Due Date: Wednesday, Dec. 12
Due Time: 7:55am
Last modified on December 04, 2012, at 09:34 AM (see updates)
This is a team-programming assignment (up to 3 team members). You may discuss the assignment only with your team or the instructor.
(This project has been co-developed with Prof. Blake Stevens, Music Dept.)
Using techniques covered this semester, develop a final project that involves creating interesting music with a computer instrument. Your goal is to create something impressive and aesthetically interesting - something worth demonstrating to others.
Your piece should be longer than 1.5 mins and less than 45 mins. If you create a long piece, you should be able to demonstrate a small portion of it (say, no more than 5 mins) to communicate / demonstrate its essence to the audience.
The performance may involve human and computer components (e.g., an interaction), or may be completely computer generated.
It may also involve external artifacts, e.g., an interesting image (or two), weather data, human biosignals, a poem, or other interesting materials / data.
Since this is a final semester project, it needs to have a certain Wow factor. (Wow factor is the degree to which the first impression of something makes a person say "Wow!"). Your grade will depend partially on this.
Since this project acts as your final exam, it needs to demonstrate your mastery of the material covered in both classes (MUSC and CSCI). Accordingly, this project is worth 20% of your class grade.
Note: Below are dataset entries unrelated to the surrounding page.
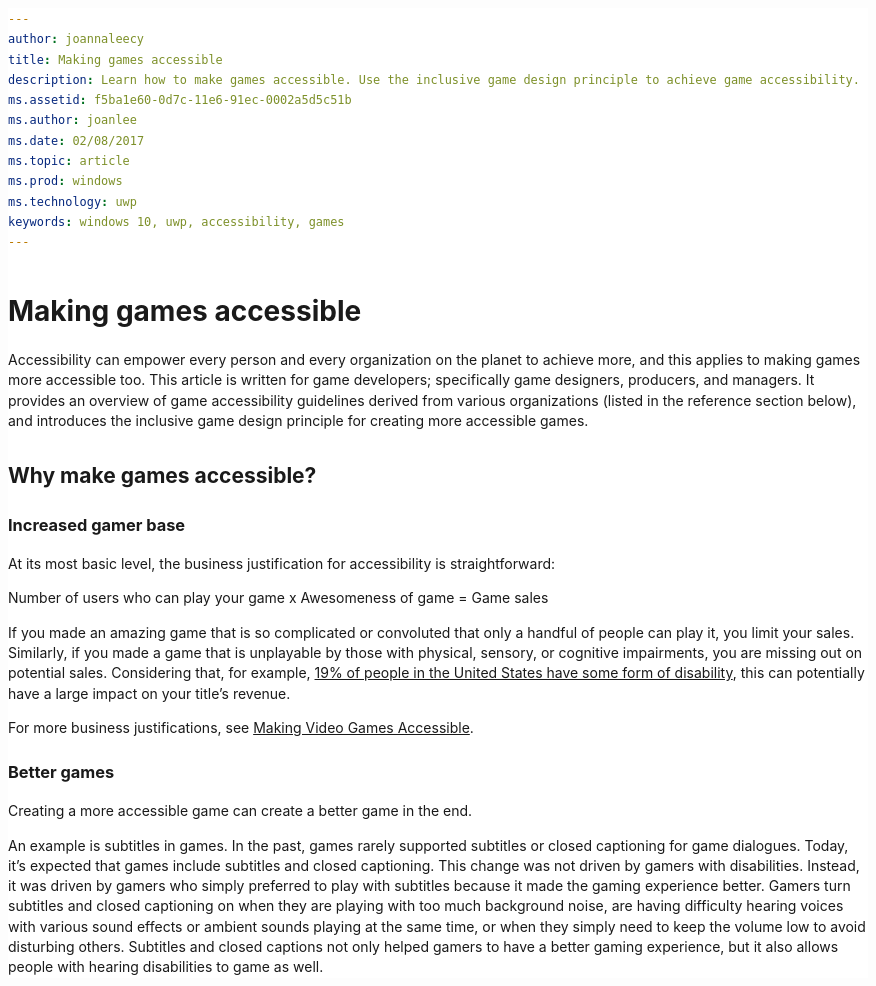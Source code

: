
 ```yaml
---
author: joannaleecy
title: Making games accessible
description: Learn how to make games accessible. Use the inclusive game design principle to achieve game accessibility.
ms.assetid: f5ba1e60-0d7c-11e6-91ec-0002a5d5c51b
ms.author: joanlee
ms.date: 02/08/2017
ms.topic: article
ms.prod: windows
ms.technology: uwp
keywords: windows 10, uwp, accessibility, games
---
```

#  Making games accessible

Accessibility can empower every person and every organization on the planet to achieve more, and this applies to making games more accessible too. This article is written for game developers; specifically game designers, producers, and managers. It provides an overview of game accessibility guidelines derived from various organizations (listed in the reference section below), and introduces the inclusive game design principle for creating more accessible games.

##  Why make games accessible?

### Increased gamer base

At its most basic level, the business justification for accessibility is straightforward:

Number of users who can play your game x Awesomeness of game = Game sales

If you made an amazing game that is so complicated or convoluted that only a handful of people can play it, you limit your sales. Similarly, if you made a game that is unplayable by those with physical, sensory, or cognitive impairments, you are missing out on potential sales. Considering that, for example, [19% of people in the United States have some form of disability](http://www.census.gov/newsroom/releases/archives/miscellaneous/cb12-134.html), this can potentially have a large impact on your title’s revenue. 

For more business justifications, see [Making Video Games Accessible](https://msdn.microsoft.com/library/windows/desktop/ee415219).

### Better games

Creating a more accessible game can create a better game in the end. 

An example is subtitles in games. In the past, games rarely supported subtitles or closed captioning for game dialogues. Today, it’s expected that games include subtitles and closed captioning. This change was not driven by gamers with disabilities. Instead, it was driven by gamers who simply preferred to play with subtitles because it made the gaming experience better. Gamers turn subtitles and closed captioning on when they are playing with too much background noise, are having difficulty hearing voices with various sound effects or ambient sounds playing at the same time, or when they simply need to keep the volume low to avoid disturbing others. Subtitles and closed captions not only helped gamers to have a better gaming experience, but it also allows people with hearing disabilities to game as well.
You will submit your project via OAKS. Be prepared to demo your project in class. Your submission consists of:
Provide everything necessary for me to be able and generate your music from scratch, through your submission, if I wanted to check things out.
Follow the Golden Rule of Style: "A program should be as easy for a human being to read and understand as it is for a computer to execute." 
In general, you should comment any variable, obscure statement, block of code, method, and class you create.
Your comments should express why something is being done, as opposed to how – the how is seen in the code.
Additionally, your code should always include opening comments as follows:
Your grade will be based on how well you followed the above instructions, and the depth/quality of your work.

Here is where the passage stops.